Pièce biographique qui retrace la vie de Friedrich Nietzsche. Les retours en arrière sont orchestrés pour donner une plus grande profondeur à la fin douloureuse et démentielle du philosophe. Les femmes de sa vie, ainsi que les amis et idoles qui l’ont inspirés, éclairent d’une lumière nouvelle la pensée, les intuitions et les théories du philosophe.

Le Silence de Zarathoustra

Le Silence de Zarathoustra, de René John Pouteau est une pièce biographique en quatre actes et un épilogue qui s’ouvre sur une période tardive de la vie de Nietzsche. Les souvenirs créent la tapisserie de la narrative et les amis apparaissent à côté du philosophe, face à ses défis. Depuis son amitié et rupture avec Richard et Cosima Wagner, jusqu’à sa relation avec Lou Salomé, faite de fulgurance philosophiques et sentimentales, les détails de sa vie sont comme des pavés sur le cheminement de sa pensée.

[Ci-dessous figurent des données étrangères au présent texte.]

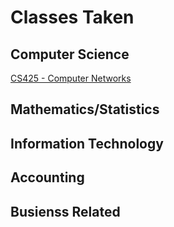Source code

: # Classes Taken

## Computer Science

[CS425 - Computer Networks](https://www.boisestate.edu/registrar-catalog/#/courses/S1i_f8I98?bc=true&bcCurrent=CS425)

## Mathematics/Statistics

## Information Technology

## Accounting

## Busienss Related


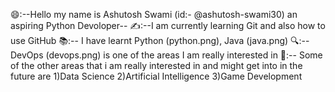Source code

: 😄:--Hello my name is Ashutosh Swami (id:- @ashutosh-swami30) an aspiring Python Devoloper--
✍️:--I am currently learning Git and also how to use GitHub 
📚:-- I have learnt Python (python.png), Java (java.png)
🔍:-- DevOps (devops.png) is one of the areas I am really interested in 
📝:-- Some of the other areas that i am really interested in and might get into in the future are
                     1)Data Science
                     2)Artificial Intelligence
                     3)Game Development
                     


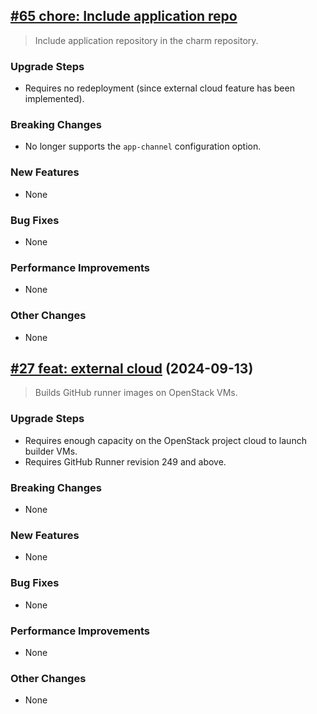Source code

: ## [#65 chore: Include application repo](https://github.com/canonical/github-runner-image-builder-operator/pull/65)

> Include application repository in the charm repository.

### Upgrade Steps
* Requires no redeployment (since external cloud feature has been implemented).

### Breaking Changes
* No longer supports the `app-channel` configuration option.

### New Features
* None

### Bug Fixes
* None

### Performance Improvements
* None

### Other Changes
* None

## [#27 feat: external cloud](https://github.com/canonical/github-runner-image-builder-operator/pull/27) (2024-09-13)

> Builds GitHub runner images on OpenStack VMs.

### Upgrade Steps
* Requires enough capacity on the OpenStack project cloud to launch builder VMs.
* Requires GitHub Runner revision 249 and above.

### Breaking Changes
* None

### New Features
* None

### Bug Fixes
* None

### Performance Improvements
* None

### Other Changes
* None
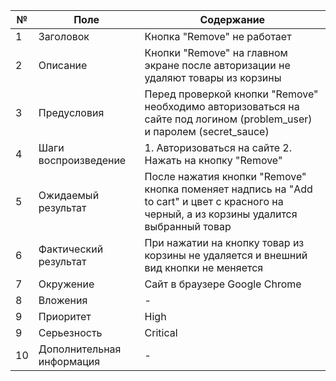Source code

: 
| № | Поле | Содержание |
| - | - | - |
| 1 | Заголовок | Кнопка "Remove" не работает |
| 2 | Описание | Кнопки "Remove" на главном экране после авторизации не удаляют товары из корзины |
| 3 | Предусловия | Перед проверкой кнопки "Remove" необходимо авторизоваться на сайте под логином (problem_user) и паролем (secret_sauce) |
| 4 | Шаги воспроизведение | 1. Авторизоваться на сайте 2. Нажать на кнопку "Remove" |
| 5 | Ожидаемый результат | После нажатия кнопки "Remove" кнопка поменяет надпись на "Add to cart" и цвет с красного на черный, а из корзины удалится выбранный товар |
| 6 | Фактический результат | При нажатии на кнопку товар из корзины не удаляется и внешний вид кнопки не меняется |
| 7 | Окружение | Сайт в браузере Google Chrome  |
| 8 | Вложения | - |
| 9 | Приоритет | High |
| 9 | Серьезность | Critical |
| 10 | Дополнительная информация | - |

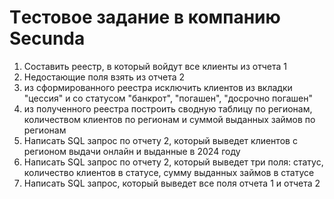 # Tестовое задание в компанию Secunda
1. Составить реестр, в который войдут все клиенты из отчета 1								
2. Недостающие поля взять из отчета 2								
3. из сформированного реестра исключить клиентов из вкладки "цессия" и со статусом "банкрот", "погашен", "досрочно погашен"						
4. из полученного реестра построить сводную таблицу по регионам, количеством клиентов по регионам и суммой выданных займов по регионам					
4. Написать SQL запрос по отчету 2, который выведет клиентов с регионом выдачи онлайн и выданные в 2024 году							
5. Написать SQL запрос по отчету 2, который выведет три поля: статус, количество клиентов в статусе, сумму выданных займов в статусе					
6. Написать SQL запрос, который выведет все поля отчета 1 и отчета 2	
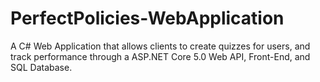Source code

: # PerfectPolicies-WebApplication
A C# Web Application that allows clients to create quizzes for users, and track performance through a ASP.NET Core 5.0 Web API, Front-End, and SQL Database.

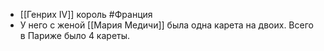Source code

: * [[Генрих IV]] король #Франция
* У него с женой [[Мария Медичи]] была одна карета на двоих. Всего в Париже было 4 кареты.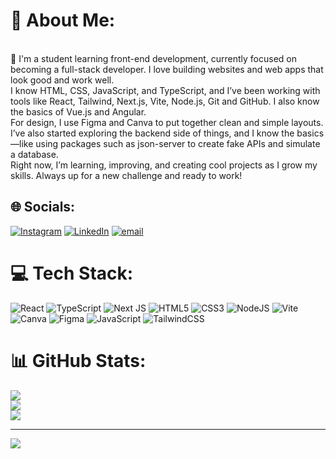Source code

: # 💫 About Me:
<br>🌱 I'm a student learning front-end development, currently focused on becoming a full-stack developer. I love building websites and web apps that look good and work well.<br>
        I know HTML, CSS, JavaScript, and TypeScript, and I’ve been working with tools like React, Tailwind, Next.js, Vite, Node.js, Git and GitHub. I also know the basics of Vue.js and Angular.<br>
        For design, I use Figma and Canva to put together clean and simple layouts.<br>
        I’ve also started exploring the backend side of things, and I know the basics—like using packages such as json-server to create fake APIs and simulate a database.<br>
        Right now, I’m learning, improving, and creating cool projects as I grow my skills. Always up for a new challenge and ready to work!<br>


## 🌐 Socials:
[![Instagram](https://img.shields.io/badge/Instagram-%23E4405F.svg?logo=Instagram&logoColor=white)](https://instagram.com/@lusket.s) [![LinkedIn](https://img.shields.io/badge/LinkedIn-%230077B5.svg?logo=linkedin&logoColor=white)](https://linkedin.com/in/devlusket) [![email](https://img.shields.io/badge/Email-D14836?logo=gmail&logoColor=white)](mailto:lucasoaresdev@hotmail.com) 

# 💻 Tech Stack:
![React](https://img.shields.io/badge/react-%2320232a.svg?style=for-the-badge&logo=react&logoColor=%2361DAFB) ![TypeScript](https://img.shields.io/badge/typescript-%23007ACC.svg?style=for-the-badge&logo=typescript&logoColor=white) ![Next JS](https://img.shields.io/badge/Next-black?style=for-the-badge&logo=next.js&logoColor=white) ![HTML5](https://img.shields.io/badge/html5-%23E34F26.svg?style=for-the-badge&logo=html5&logoColor=white) ![CSS3](https://img.shields.io/badge/css3-%231572B6.svg?style=for-the-badge&logo=css3&logoColor=white) ![NodeJS](https://img.shields.io/badge/node.js-6DA55F?style=for-the-badge&logo=node.js&logoColor=white) ![Vite](https://img.shields.io/badge/vite-%23646CFF.svg?style=for-the-badge&logo=vite&logoColor=white) ![Canva](https://img.shields.io/badge/Canva-%2300C4CC.svg?style=for-the-badge&logo=Canva&logoColor=white) ![Figma](https://img.shields.io/badge/figma-%23F24E1E.svg?style=for-the-badge&logo=figma&logoColor=white) ![JavaScript](https://img.shields.io/badge/javascript-%23323330.svg?style=for-the-badge&logo=javascript&logoColor=%23F7DF1E) ![TailwindCSS](https://img.shields.io/badge/tailwindcss-%2338B2AC.svg?style=for-the-badge&logo=tailwind-css&logoColor=white)
# 📊 GitHub Stats:
![](https://github-readme-stats.vercel.app/api?username=Devlusket&theme=tokyonight&hide_border=true&include_all_commits=false&count_private=false)<br/>
![](https://nirzak-streak-stats.vercel.app/?user=Devlusket&theme=tokyonight&hide_border=true)<br/>
![](https://github-readme-stats.vercel.app/api/top-langs/?username=Devlusket&theme=tokyonight&hide_border=true&include_all_commits=false&count_private=false&layout=compact)

---
[![](https://visitcount.itsvg.in/api?id=Devlusket&icon=0&color=0)](https://visitcount.itsvg.in)

<!-- Proudly created with GPRM ( https://gprm.itsvg.in ) -->
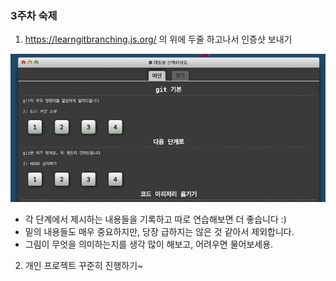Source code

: ### 3주차 숙제



1. https://learngitbranching.js.org/ 의 위에 두줄 하고나서 인증샷 보내기

![image-20201008015918961](images/image-20201008015918961.png)

- 각 단계에서 제시하는 내용들을 기록하고 따로 연습해보면 더 좋습니다 :)
- 밑의 내용들도 매우 중요하지만, 당장 급하지는 않은 것 같아서 제외합니다.
- 그림이 무엇을 의미하는지를 생각 많이 해보고, 어려우면 물어보세용.



2. 개인 프로젝트 꾸준히 진행하기~

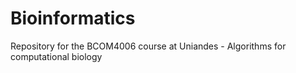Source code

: # Bioinformatics
Repository for the BCOM4006 course at Uniandes - Algorithms for computational biology
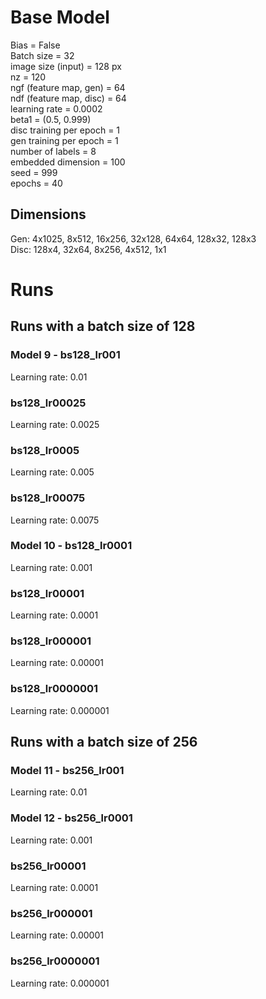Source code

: # Base Model
Bias = False\
Batch size = 32\
image size (input) = 128 px\
nz = 120\
ngf (feature map, gen) = 64\
ndf (feature map, disc) = 64\
learning rate = 0.0002\
beta1 = (0.5, 0.999)\
disc training per epoch = 1\
gen training per epoch = 1\
number of labels = 8\
embedded dimension = 100\
seed = 999\
epochs = 40

## Dimensions
Gen: 4x1025, 8x512, 16x256, 32x128, 64x64, 128x32, 128x3\
Disc: 128x4, 32x64, 8x256, 4x512, 1x1

# Runs
## Runs with a batch size of 128
### Model 9 - bs128_lr001
Learning rate: 0.01

### bs128_lr00025
Learning rate: 0.0025

### bs128_lr0005
Learning rate: 0.005

### bs128_lr00075
Learning rate: 0.0075

### Model 10 - bs128_lr0001
Learning rate: 0.001

### bs128_lr00001
Learning rate: 0.0001

### bs128_lr000001
Learning rate: 0.00001

### bs128_lr0000001
Learning rate: 0.000001

## Runs with a batch size of 256
### Model 11 - bs256_lr001
Learning rate: 0.01 

### Model 12 - bs256_lr0001
Learning rate: 0.001 

### bs256_lr00001
Learning rate: 0.0001

### bs256_lr000001
Learning rate: 0.00001 

### bs256_lr0000001
Learning rate: 0.000001 
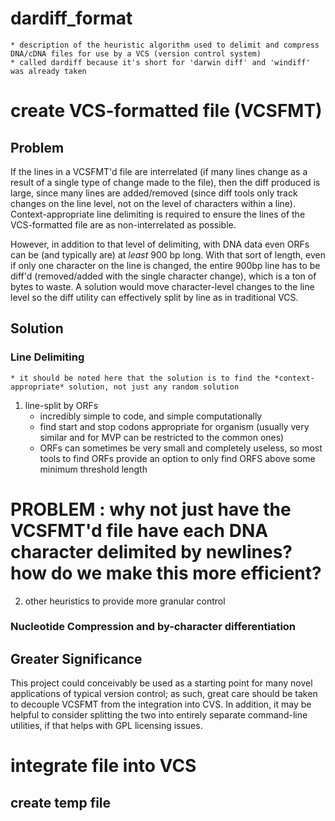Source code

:dardiff_format
==============
	* description of the heuristic algorithm used to delimit and compress DNA/cDNA files for use by a VCS (version control system)
	* called dardiff because it's short for 'darwin diff' and 'windiff' was already taken
# create VCS-formatted file (VCSFMT)
## Problem
If the lines in a VCSFMT'd file are interrelated (if many lines change as a result of a single type of change made to the file), then the diff produced is large, since many lines are added/removed (since diff tools only track changes on the line level, not on the level of characters within a line). Context-appropriate line delimiting is required to ensure the lines of the VCS-formatted file are as non-interrelated as possible.

However, in addition to that level of delimiting, with DNA data even ORFs can be (and typically are) at *least* 900 bp long. With that sort of length, even if only one character on the line is changed, the entire 900bp line has to be diff'd (removed/added with the single character change), which is a ton of bytes to waste. A solution would move character-level changes to the line level so the diff utility can effectively split by line as in traditional VCS.
## Solution
### Line Delimiting
	* it should be noted here that the solution is to find the *context-appropriate* solution, not just any random solution
1. line-split by ORFs
	* incredibly simple to code, and simple computationally
	* find start and stop codons appropriate for organism (usually very similar and for MVP can be restricted to the common ones)
	* ORFs can sometimes be very small and completely useless, so most tools to find ORFs provide an option to only find ORFS above some minimum threshold length
# **PROBLEM** : why not just have the VCSFMT'd file have each DNA character delimited by newlines? how do we make this more efficient?
2. other heuristics to provide more granular control
### Nucleotide Compression and by-character differentiation
## Greater Significance
This project could conceivably be used as a starting point for many novel applications of typical version control; as such, great care should be taken to decouple VCSFMT from the integration into CVS. In addition, it may be helpful to consider splitting the two into entirely separate command-line utilities, if that helps with GPL licensing issues.
# integrate file into VCS
## create temp file

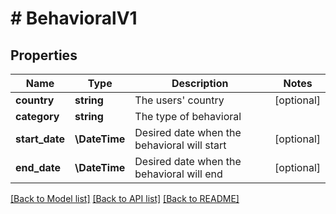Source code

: # # BehavioralV1

## Properties

Name | Type | Description | Notes
------------ | ------------- | ------------- | -------------
**country** | **string** | The users&#39; country | [optional]
**category** | **string** | The type of behavioral |
**start_date** | **\DateTime** | Desired date when the behavioral will start | [optional]
**end_date** | **\DateTime** | Desired date when the behavioral will end | [optional]

[[Back to Model list]](../../README.md#models) [[Back to API list]](../../README.md#endpoints) [[Back to README]](../../README.md)
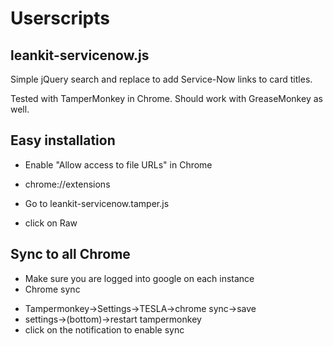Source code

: # Userscripts

## leankit-servicenow.js

Simple jQuery search and replace to add Service-Now links to card titles.

Tested with TamperMonkey in Chrome.  Should work with GreaseMonkey as well.

## Easy installation

* Enable "Allow access to file URLs" in Chrome
 + chrome://extensions
* Go to leankit-servicenow.tamper.js
 + click on Raw

## Sync to all Chrome

* Make sure you are logged into google on each instance
* Chrome sync
 + Tampermonkey->Settings->TESLA->chrome sync->save
 + settings->(bottom)->restart tampermonkey
 + click on the notification to enable sync
   
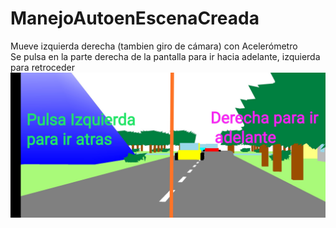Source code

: # ManejoAutoenEscenaCreada
Mueve izquierda derecha (tambien giro de cámara) con Acelerómetro  
Se pulsa en la parte derecha de la pantalla para ir hacia adelante, izquierda para retroceder
![alt text](https://github.com/AlexanderTemp/ManejoAutoenEscenaCreada/blob/master/ejemplo.jpg?raw=true)
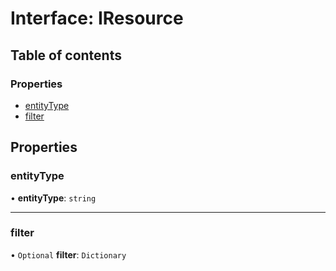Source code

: # Interface: IResource

## Table of contents

### Properties

- [entityType](IResource.md#entitytype)
- [filter](IResource.md#filter)

## Properties

### entityType

• **entityType**: `string`

___

### filter

• `Optional` **filter**: `Dictionary`
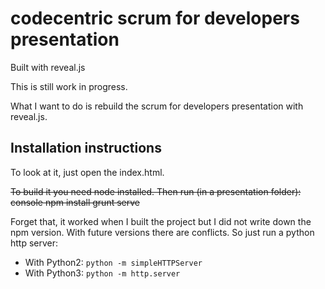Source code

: # codecentric scrum for developers presentation

Built with reveal.js

This is still work in progress.

What I want to do is rebuild the scrum for developers presentation with reveal.js.

## Installation instructions

To look at it, just open the index.html.

~~To build it you need node installed. Then run (in a presentation folder):
console
npm install
grunt serve~~

Forget that, it worked when I built the project but I did not write down
the npm version. With future versions there are conflicts. So just run a
python http server:

* With Python2:
`python -m simpleHTTPServer`
* With Python3:
`python -m http.server`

Son état psychologique et sa solitude sont le sujet de cette pièce. Ses amis fidèles ne font que rappeler l’immensité de sa solitude intellectuelle. Ses maux physiques sont l’arrière-plan d’un combat continu avec une société qu’il voit comme aveugle et autodestructrice et sa hantise d’une Europe réactionnaire, antisémite et militariste nous renvoi à nos propres démons et nous rappelle le visionnaire qu’il fut.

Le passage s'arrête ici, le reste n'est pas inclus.